● **Task to complete**
Each line below with the word "Dave" needs to be copied.

● **Listed records**
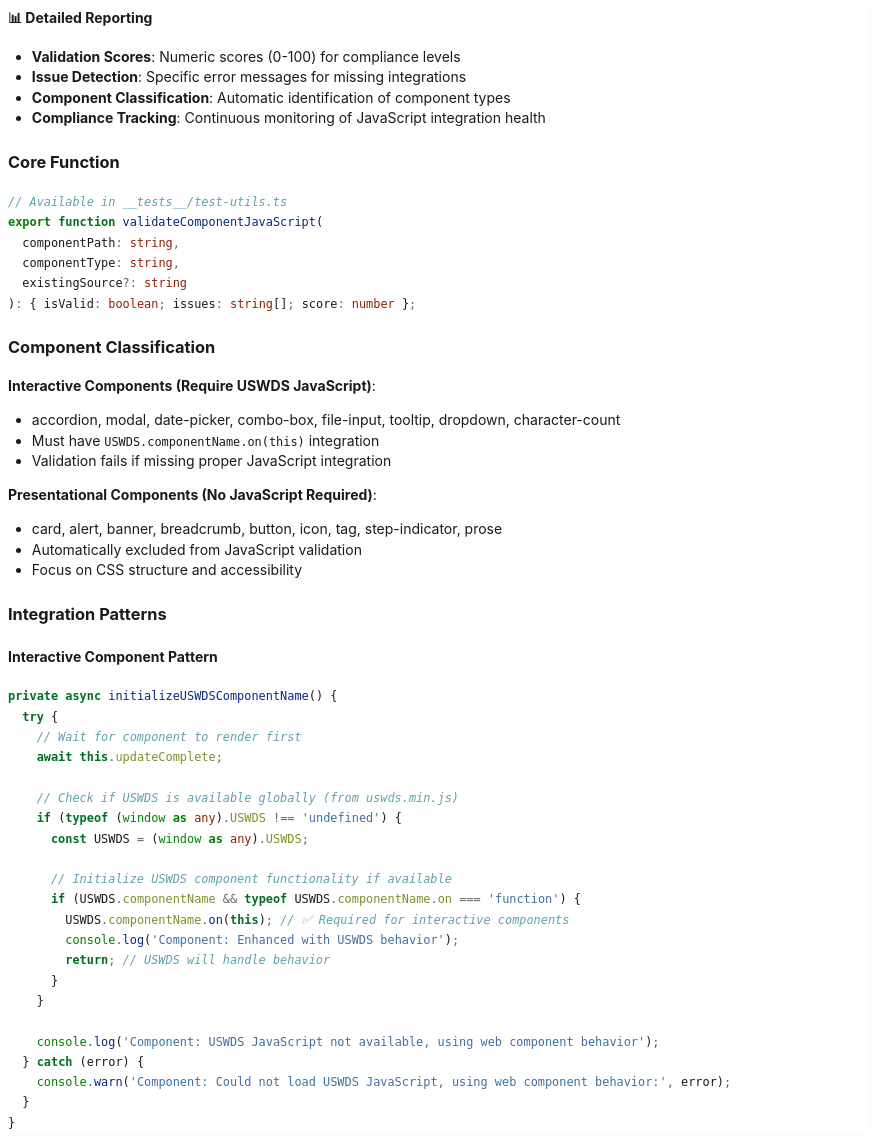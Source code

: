 #### 📊 Detailed Reporting

- **Validation Scores**: Numeric scores (0-100) for compliance levels
- **Issue Detection**: Specific error messages for missing integrations
- **Component Classification**: Automatic identification of component types
- **Compliance Tracking**: Continuous monitoring of JavaScript integration health

### Core Function

```typescript
// Available in __tests__/test-utils.ts
export function validateComponentJavaScript(
  componentPath: string,
  componentType: string,
  existingSource?: string
): { isValid: boolean; issues: string[]; score: number };
```

### Component Classification

**Interactive Components (Require USWDS JavaScript)**:

- accordion, modal, date-picker, combo-box, file-input, tooltip, dropdown, character-count
- Must have `USWDS.componentName.on(this)` integration
- Validation fails if missing proper JavaScript integration

**Presentational Components (No JavaScript Required)**:

- card, alert, banner, breadcrumb, button, icon, tag, step-indicator, prose
- Automatically excluded from JavaScript validation
- Focus on CSS structure and accessibility

### Integration Patterns

#### Interactive Component Pattern

```typescript
private async initializeUSWDSComponentName() {
  try {
    // Wait for component to render first
    await this.updateComplete;

    // Check if USWDS is available globally (from uswds.min.js)
    if (typeof (window as any).USWDS !== 'undefined') {
      const USWDS = (window as any).USWDS;

      // Initialize USWDS component functionality if available
      if (USWDS.componentName && typeof USWDS.componentName.on === 'function') {
        USWDS.componentName.on(this); // ✅ Required for interactive components
        console.log('Component: Enhanced with USWDS behavior');
        return; // USWDS will handle behavior
      }
    }

    console.log('Component: USWDS JavaScript not available, using web component behavior');
  } catch (error) {
    console.warn('Component: Could not load USWDS JavaScript, using web component behavior:', error);
  }
}
```
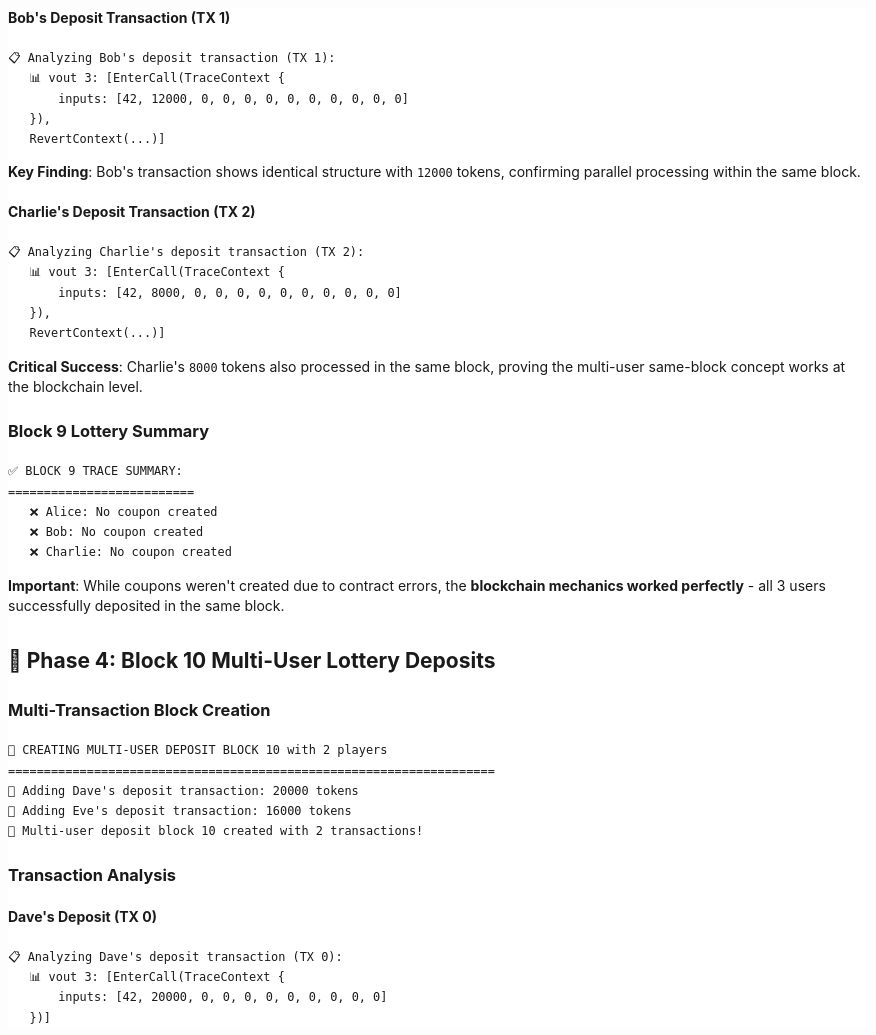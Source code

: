#### Bob's Deposit Transaction (TX 1)
```
📋 Analyzing Bob's deposit transaction (TX 1):
   📊 vout 3: [EnterCall(TraceContext { 
       inputs: [42, 12000, 0, 0, 0, 0, 0, 0, 0, 0, 0, 0] 
   }), 
   RevertContext(...)]
```

**Key Finding**: Bob's transaction shows identical structure with `12000` tokens, confirming parallel processing within the same block.

#### Charlie's Deposit Transaction (TX 2)  
```
📋 Analyzing Charlie's deposit transaction (TX 2):
   📊 vout 3: [EnterCall(TraceContext { 
       inputs: [42, 8000, 0, 0, 0, 0, 0, 0, 0, 0, 0, 0] 
   }), 
   RevertContext(...)]
```

**Critical Success**: Charlie's `8000` tokens also processed in the same block, proving the multi-user same-block concept works at the blockchain level.

### Block 9 Lottery Summary
```
✅ BLOCK 9 TRACE SUMMARY:
==========================
   ❌ Alice: No coupon created
   ❌ Bob: No coupon created  
   ❌ Charlie: No coupon created
```

**Important**: While coupons weren't created due to contract errors, the **blockchain mechanics worked perfectly** - all 3 users successfully deposited in the same block.

## 🎯 Phase 4: Block 10 Multi-User Lottery Deposits

### Multi-Transaction Block Creation
```
🎰 CREATING MULTI-USER DEPOSIT BLOCK 10 with 2 players
====================================================================
👤 Adding Dave's deposit transaction: 20000 tokens
👤 Adding Eve's deposit transaction: 16000 tokens
🎉 Multi-user deposit block 10 created with 2 transactions!
```

### Transaction Analysis

#### Dave's Deposit (TX 0)
```
📋 Analyzing Dave's deposit transaction (TX 0):
   📊 vout 3: [EnterCall(TraceContext { 
       inputs: [42, 20000, 0, 0, 0, 0, 0, 0, 0, 0, 0] 
   })]
```
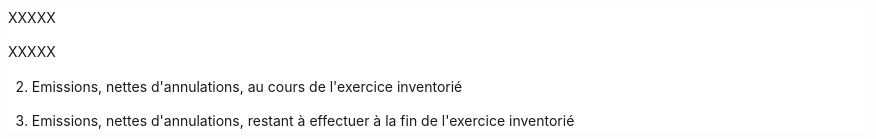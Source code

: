 </td>
      <td width="60">

XXXXX 

</td>
      <td width="48">

</td>
      <td width="48">

</td>
      <td width="48">

</td>
      <td width="60">

</td>
      <td width="72">

</td>
      <td width="57">

XXXXX 

</td>
    </tr>
    <tr>
      <td width="221">

2. Emissions, nettes d'annulations, au cours de l'exercice inventorié 

</td>
      <td width="60">

</td>
      <td width="48">

</td>
      <td width="48">

</td>
      <td width="48">

</td>
      <td width="60">

</td>
      <td width="72">

</td>
      <td width="57">

</td>
    </tr>
    <tr>
      <td width="221">

3. Emissions, nettes d'annulations, restant à effectuer à la fin de l'exercice inventorié 
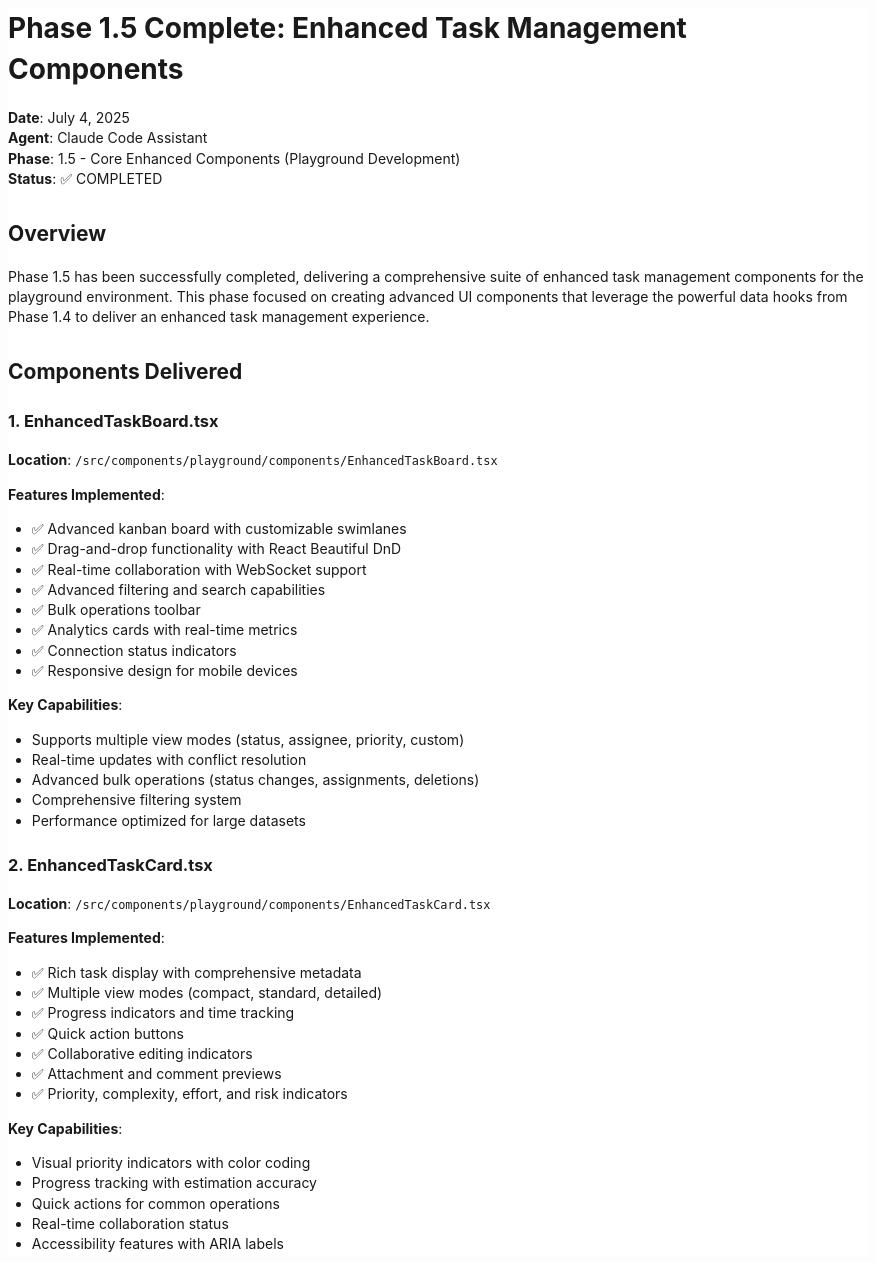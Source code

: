 # Phase 1.5 Complete: Enhanced Task Management Components

**Date**: July 4, 2025  
**Agent**: Claude Code Assistant  
**Phase**: 1.5 - Core Enhanced Components (Playground Development)  
**Status**: ✅ COMPLETED  

## Overview

Phase 1.5 has been successfully completed, delivering a comprehensive suite of enhanced task management components for the playground environment. This phase focused on creating advanced UI components that leverage the powerful data hooks from Phase 1.4 to deliver an enhanced task management experience.

## Components Delivered

### 1. EnhancedTaskBoard.tsx
**Location**: `/src/components/playground/components/EnhancedTaskBoard.tsx`

**Features Implemented**:
- ✅ Advanced kanban board with customizable swimlanes
- ✅ Drag-and-drop functionality with React Beautiful DnD
- ✅ Real-time collaboration with WebSocket support
- ✅ Advanced filtering and search capabilities
- ✅ Bulk operations toolbar
- ✅ Analytics cards with real-time metrics
- ✅ Connection status indicators
- ✅ Responsive design for mobile devices

**Key Capabilities**:
- Supports multiple view modes (status, assignee, priority, custom)
- Real-time updates with conflict resolution
- Advanced bulk operations (status changes, assignments, deletions)
- Comprehensive filtering system
- Performance optimized for large datasets

### 2. EnhancedTaskCard.tsx
**Location**: `/src/components/playground/components/EnhancedTaskCard.tsx`

**Features Implemented**:
- ✅ Rich task display with comprehensive metadata
- ✅ Multiple view modes (compact, standard, detailed)
- ✅ Progress indicators and time tracking
- ✅ Quick action buttons
- ✅ Collaborative editing indicators
- ✅ Attachment and comment previews
- ✅ Priority, complexity, effort, and risk indicators

**Key Capabilities**:
- Visual priority indicators with color coding
- Progress tracking with estimation accuracy
- Quick actions for common operations
- Real-time collaboration status
- Accessibility features with ARIA labels
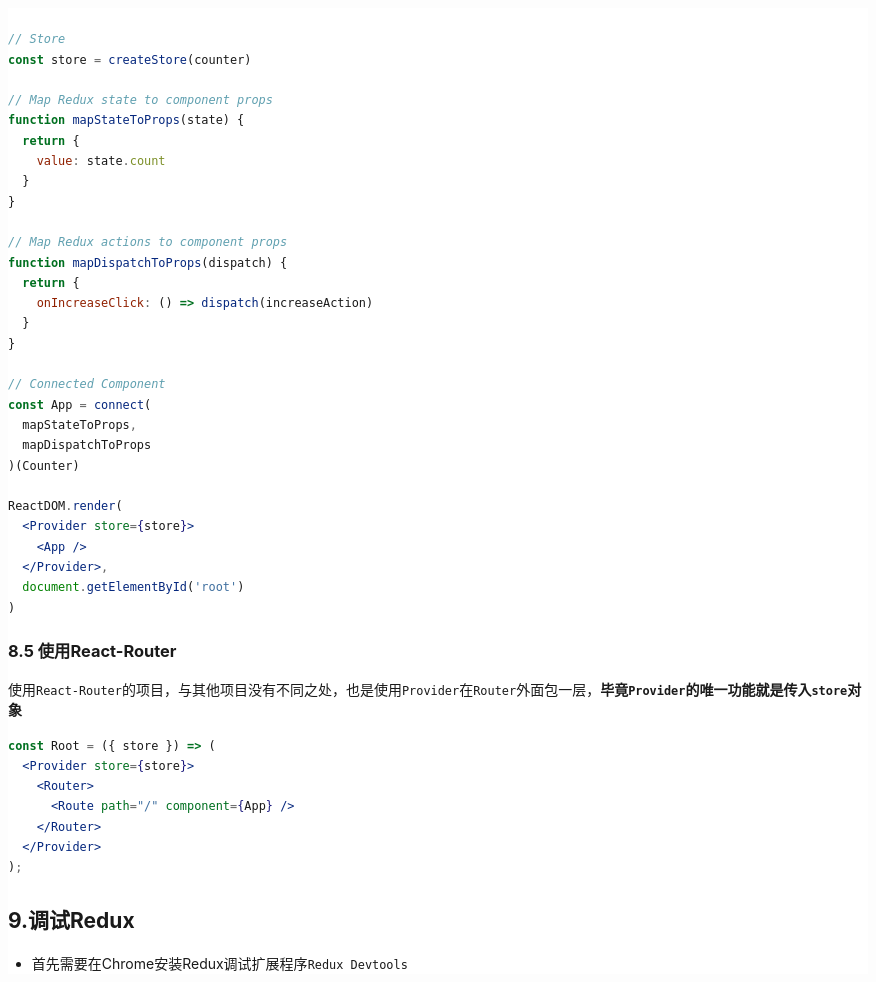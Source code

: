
 ```jsx

// Store
const store = createStore(counter)

// Map Redux state to component props
function mapStateToProps(state) {
  return {
    value: state.count
  }
}

// Map Redux actions to component props
function mapDispatchToProps(dispatch) {
  return {
    onIncreaseClick: () => dispatch(increaseAction)
  }
}

// Connected Component
const App = connect(
  mapStateToProps,
  mapDispatchToProps
)(Counter)

ReactDOM.render(
  <Provider store={store}>
    <App />
  </Provider>,
  document.getElementById('root')
)
```



### 8.5 使用React-Router 

使用`React-Router`的项目，与其他项目没有不同之处，也是使用`Provider`在`Router`外面包一层，**毕竟`Provider`的唯一功能就是传入`store`对象**

```jsx
const Root = ({ store }) => (
  <Provider store={store}>
    <Router>
      <Route path="/" component={App} />
    </Router>
  </Provider>
);
```



## 9.调试Redux

- 首先需要在Chrome安装Redux调试扩展程序`Redux Devtools`
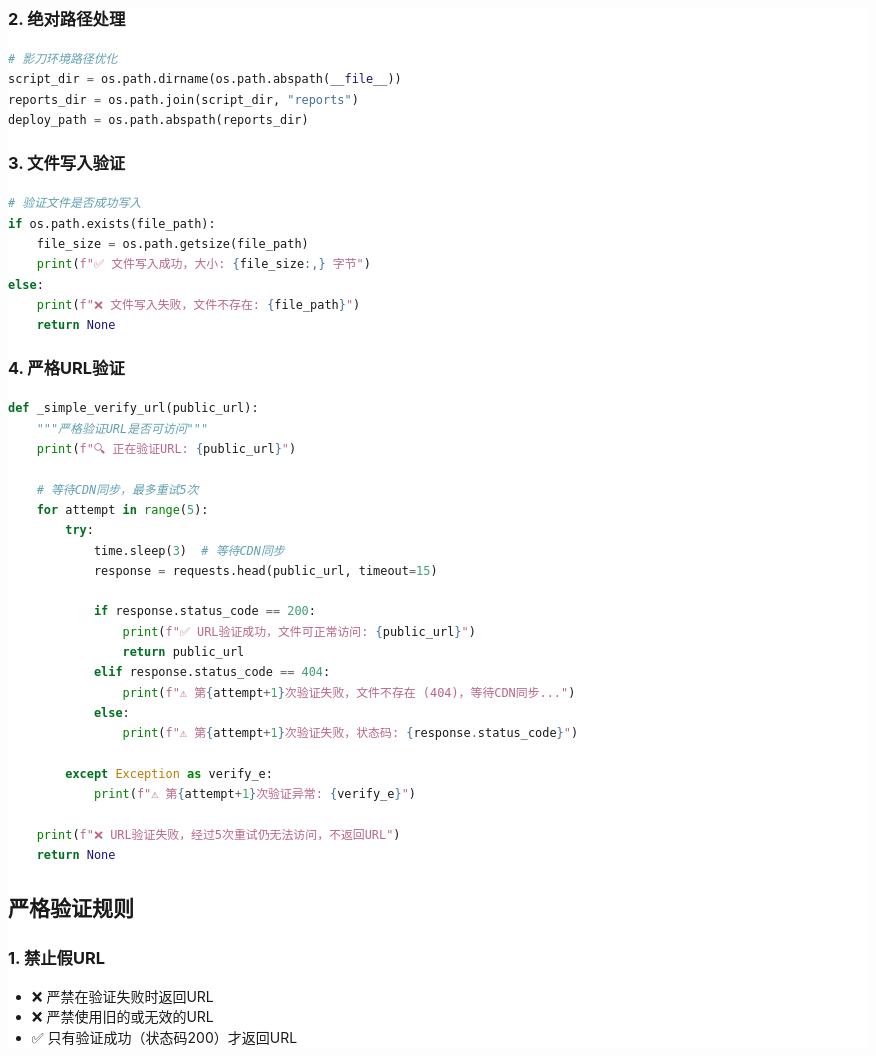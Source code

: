 ### 2. 绝对路径处理
```python
# 影刀环境路径优化
script_dir = os.path.dirname(os.path.abspath(__file__))
reports_dir = os.path.join(script_dir, "reports")
deploy_path = os.path.abspath(reports_dir)
```

### 3. 文件写入验证
```python
# 验证文件是否成功写入
if os.path.exists(file_path):
    file_size = os.path.getsize(file_path)
    print(f"✅ 文件写入成功，大小: {file_size:,} 字节")
else:
    print(f"❌ 文件写入失败，文件不存在: {file_path}")
    return None
```

### 4. 严格URL验证
```python
def _simple_verify_url(public_url):
    """严格验证URL是否可访问"""
    print(f"🔍 正在验证URL: {public_url}")
    
    # 等待CDN同步，最多重试5次
    for attempt in range(5):
        try:
            time.sleep(3)  # 等待CDN同步
            response = requests.head(public_url, timeout=15)
            
            if response.status_code == 200:
                print(f"✅ URL验证成功，文件可正常访问: {public_url}")
                return public_url
            elif response.status_code == 404:
                print(f"⚠️ 第{attempt+1}次验证失败，文件不存在 (404)，等待CDN同步...")
            else:
                print(f"⚠️ 第{attempt+1}次验证失败，状态码: {response.status_code}")
                
        except Exception as verify_e:
            print(f"⚠️ 第{attempt+1}次验证异常: {verify_e}")
    
    print(f"❌ URL验证失败，经过5次重试仍无法访问，不返回URL")
    return None
```

## 严格验证规则

### 1. 禁止假URL
- ❌ 严禁在验证失败时返回URL
- ❌ 严禁使用旧的或无效的URL
- ✅ 只有验证成功（状态码200）才返回URL
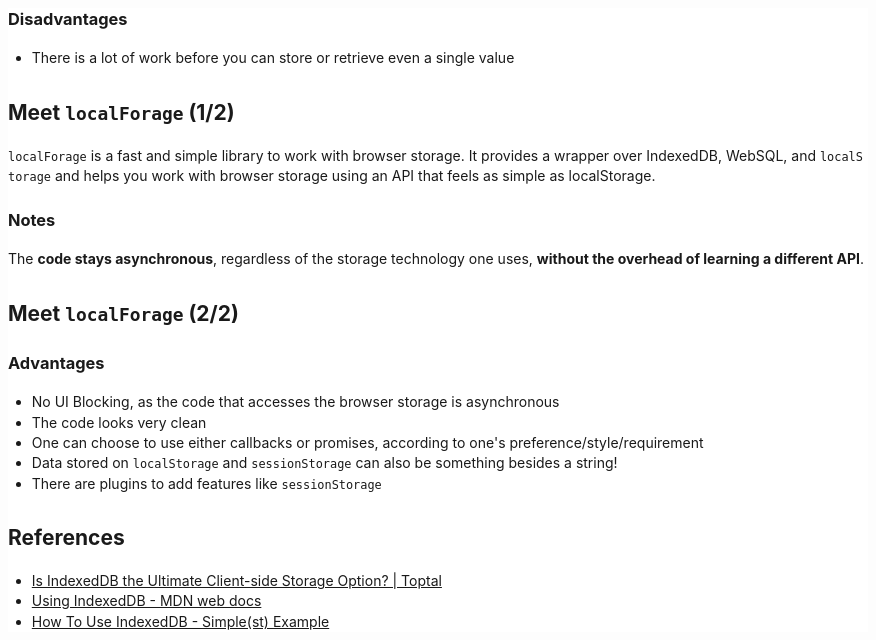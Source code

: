 ### Disadvantages

- There is a lot of work before you can store or retrieve even a single value

## Meet `localForage` (1/2)

`localForage` is a fast and simple library to work with browser storage. It provides a wrapper over IndexedDB, WebSQL, and `localStorage` and helps you work with browser storage using an API that feels as simple as localStorage.

### Notes

The **code stays asynchronous**, regardless of the storage technology one uses, **without the overhead of learning a different API**.

## Meet `localForage` (2/2)

### Advantages

- No UI Blocking, as the code that accesses the browser storage is asynchronous
- The code looks very clean
- One can choose to use either callbacks or promises, according to one's preference/style/requirement
- Data stored on `localStorage` and `sessionStorage` can also be something besides a string!
- There are plugins to add features like `sessionStorage`

## References

- [Is IndexedDB the Ultimate Client-side Storage Option? | Toptal](https://www.toptal.com/web/persisting-data-page-reloads-cookies-indexeddb)
- [Using IndexedDB - MDN web docs](https://developer.mozilla.org/en-US/docs/Web/API/IndexedDB_API/Using_IndexedDB)
- [How To Use IndexedDB - Simple(st) Example](https://greenido.wordpress.com/2012/10/05/how-to-use-indexeddb-simplest-example)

● **Response to this exercise**
👤 Adding Dave's deposit transaction: 20000 tokens
#### Dave's Deposit (TX 0)
📋 Analyzing Dave's deposit transaction (TX 0):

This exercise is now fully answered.